Wednesday, March 25, 2015

#pmqs Ed and Dave...barking mad...

In the last minute of the last Prime Ministers Questions before the General Election, Conservative MPs chanted “woof, woof”. It was obviously a fitting conclusion for some to five years of parliamentary democracy.

Earlier, others had made it clear they would have been content just to lie on their backs with arms and legs waving in the air. For the rest, making the sort of noise that would get their constituents arrested, was the order of the day.

And then there was the Labour Party - of which sadly, more later.

It was always going to be an odd PMQs even before it was enhanced by the PM’s announcement of a remake of The Long Goodbye.

Handing in his notice, albeit for May 2020, brought an added piquancy to proceedings whose sense has long been lost on observers. Naming his successors meant extra attention for Chancellor George and Theresa May.
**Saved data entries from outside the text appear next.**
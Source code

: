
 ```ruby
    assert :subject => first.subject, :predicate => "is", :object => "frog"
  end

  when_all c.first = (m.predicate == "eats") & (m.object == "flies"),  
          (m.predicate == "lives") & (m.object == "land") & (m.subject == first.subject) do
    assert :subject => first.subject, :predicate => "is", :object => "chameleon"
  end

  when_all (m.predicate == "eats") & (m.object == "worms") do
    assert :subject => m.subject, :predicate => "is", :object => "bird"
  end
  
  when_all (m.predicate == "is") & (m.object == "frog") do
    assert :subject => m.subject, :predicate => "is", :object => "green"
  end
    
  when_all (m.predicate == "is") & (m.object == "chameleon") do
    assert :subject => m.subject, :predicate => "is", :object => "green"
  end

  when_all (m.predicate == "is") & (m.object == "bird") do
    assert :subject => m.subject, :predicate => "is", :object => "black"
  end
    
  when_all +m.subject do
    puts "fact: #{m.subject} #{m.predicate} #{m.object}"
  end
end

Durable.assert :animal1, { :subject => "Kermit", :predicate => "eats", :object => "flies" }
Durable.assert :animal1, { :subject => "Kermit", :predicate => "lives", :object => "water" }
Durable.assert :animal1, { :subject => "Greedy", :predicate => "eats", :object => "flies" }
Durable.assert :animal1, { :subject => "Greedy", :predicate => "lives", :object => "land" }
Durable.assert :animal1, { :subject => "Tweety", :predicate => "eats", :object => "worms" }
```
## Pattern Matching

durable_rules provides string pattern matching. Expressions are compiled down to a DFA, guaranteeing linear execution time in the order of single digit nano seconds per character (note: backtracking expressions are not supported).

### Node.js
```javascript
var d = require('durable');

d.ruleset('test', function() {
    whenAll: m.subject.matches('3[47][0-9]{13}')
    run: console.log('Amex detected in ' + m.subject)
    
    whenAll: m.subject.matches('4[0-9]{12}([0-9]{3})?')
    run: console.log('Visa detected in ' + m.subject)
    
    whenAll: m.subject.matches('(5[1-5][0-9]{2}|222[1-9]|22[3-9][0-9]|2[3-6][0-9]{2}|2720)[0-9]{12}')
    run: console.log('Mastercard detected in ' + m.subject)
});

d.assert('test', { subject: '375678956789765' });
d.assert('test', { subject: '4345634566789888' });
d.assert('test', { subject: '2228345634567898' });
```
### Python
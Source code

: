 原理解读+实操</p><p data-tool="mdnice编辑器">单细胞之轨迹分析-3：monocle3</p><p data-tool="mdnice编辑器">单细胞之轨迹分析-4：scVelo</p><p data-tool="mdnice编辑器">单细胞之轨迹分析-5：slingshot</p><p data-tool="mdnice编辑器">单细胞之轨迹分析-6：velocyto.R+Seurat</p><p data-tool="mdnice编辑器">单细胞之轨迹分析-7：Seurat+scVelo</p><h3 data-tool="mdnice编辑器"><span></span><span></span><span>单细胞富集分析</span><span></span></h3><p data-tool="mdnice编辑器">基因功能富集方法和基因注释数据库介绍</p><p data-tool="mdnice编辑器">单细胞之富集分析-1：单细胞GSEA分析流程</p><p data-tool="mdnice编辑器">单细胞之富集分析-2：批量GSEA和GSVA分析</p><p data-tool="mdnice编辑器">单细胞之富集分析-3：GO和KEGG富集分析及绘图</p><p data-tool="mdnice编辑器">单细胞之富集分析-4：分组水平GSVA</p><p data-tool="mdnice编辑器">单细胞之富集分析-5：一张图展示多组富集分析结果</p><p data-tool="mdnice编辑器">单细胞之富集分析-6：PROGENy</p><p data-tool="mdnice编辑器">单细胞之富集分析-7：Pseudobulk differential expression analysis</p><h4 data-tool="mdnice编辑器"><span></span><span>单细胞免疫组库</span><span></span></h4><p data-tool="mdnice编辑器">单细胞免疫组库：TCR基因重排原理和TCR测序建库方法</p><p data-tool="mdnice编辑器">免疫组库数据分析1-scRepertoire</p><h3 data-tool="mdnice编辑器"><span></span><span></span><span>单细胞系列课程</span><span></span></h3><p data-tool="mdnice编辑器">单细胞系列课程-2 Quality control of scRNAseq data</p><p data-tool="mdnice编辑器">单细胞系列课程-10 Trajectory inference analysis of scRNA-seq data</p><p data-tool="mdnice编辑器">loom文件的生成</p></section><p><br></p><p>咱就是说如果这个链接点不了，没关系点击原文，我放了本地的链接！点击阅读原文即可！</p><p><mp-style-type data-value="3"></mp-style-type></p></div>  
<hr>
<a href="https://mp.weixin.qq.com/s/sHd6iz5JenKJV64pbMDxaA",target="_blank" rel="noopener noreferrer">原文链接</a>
Theresa had her normal seat centre stage but George seemed to find himself perched on her knee as the front bench groaned and buckled under coalition bums.

Meanwhile other hopefuls, unmentioned in the Cameron kitchen confessions, sat sour-faced - although some say that is the usual condition of Foreign Secretary Phillip Hammond.

After five years, it’s fair to say that no-one - including the participants - has any idea how PMQs is going to end up, but at least they practice how it is going to begin.

Yesterday Chancellor George refused again and again to rule out repeating what he did after the last election and raising VAT.

Today Ed M and his advisers knew just how to knobble Dave:
The Prime Minister had announced his retirement plans because he believed in straight answers to straight questions, said Ed with a smile.
So answer this one: 
“Will he rule out a rise in VAT?”
“Yes”, said Dave.

There was at this stage one of those mini-silences which many will remember later in life exactly what they were doing at the time.

Labour stared at Tory, Tory stared at Labour and the Lib Dems stared at everybody else. 

Then the dam broke.

Hysteria on the Government benches as MPs realised one big lie they would no longer have to tell on the doorstep.

Despair on the Labour benches as they realised they wouldn’t be able to tell it either.

Consternation on Ed M’s face matched only by that on Ed B’s.
The Labour leader stumbled on with the rest of his performance but Dave had done for him today.

By now Tory MPs were trying to find space to lie down in pleasure and there was plenty about to be created on the Labour side.

This was the last head to head on TV between Ed and Dave before the general election. 

The only way Ed would be back, said Dave, would be as the lap dog of the SNP.

“Woof, woof ”, said the Tories.

But wouldn’t that make Ed the new Prime Minister?

“Woof, woof.”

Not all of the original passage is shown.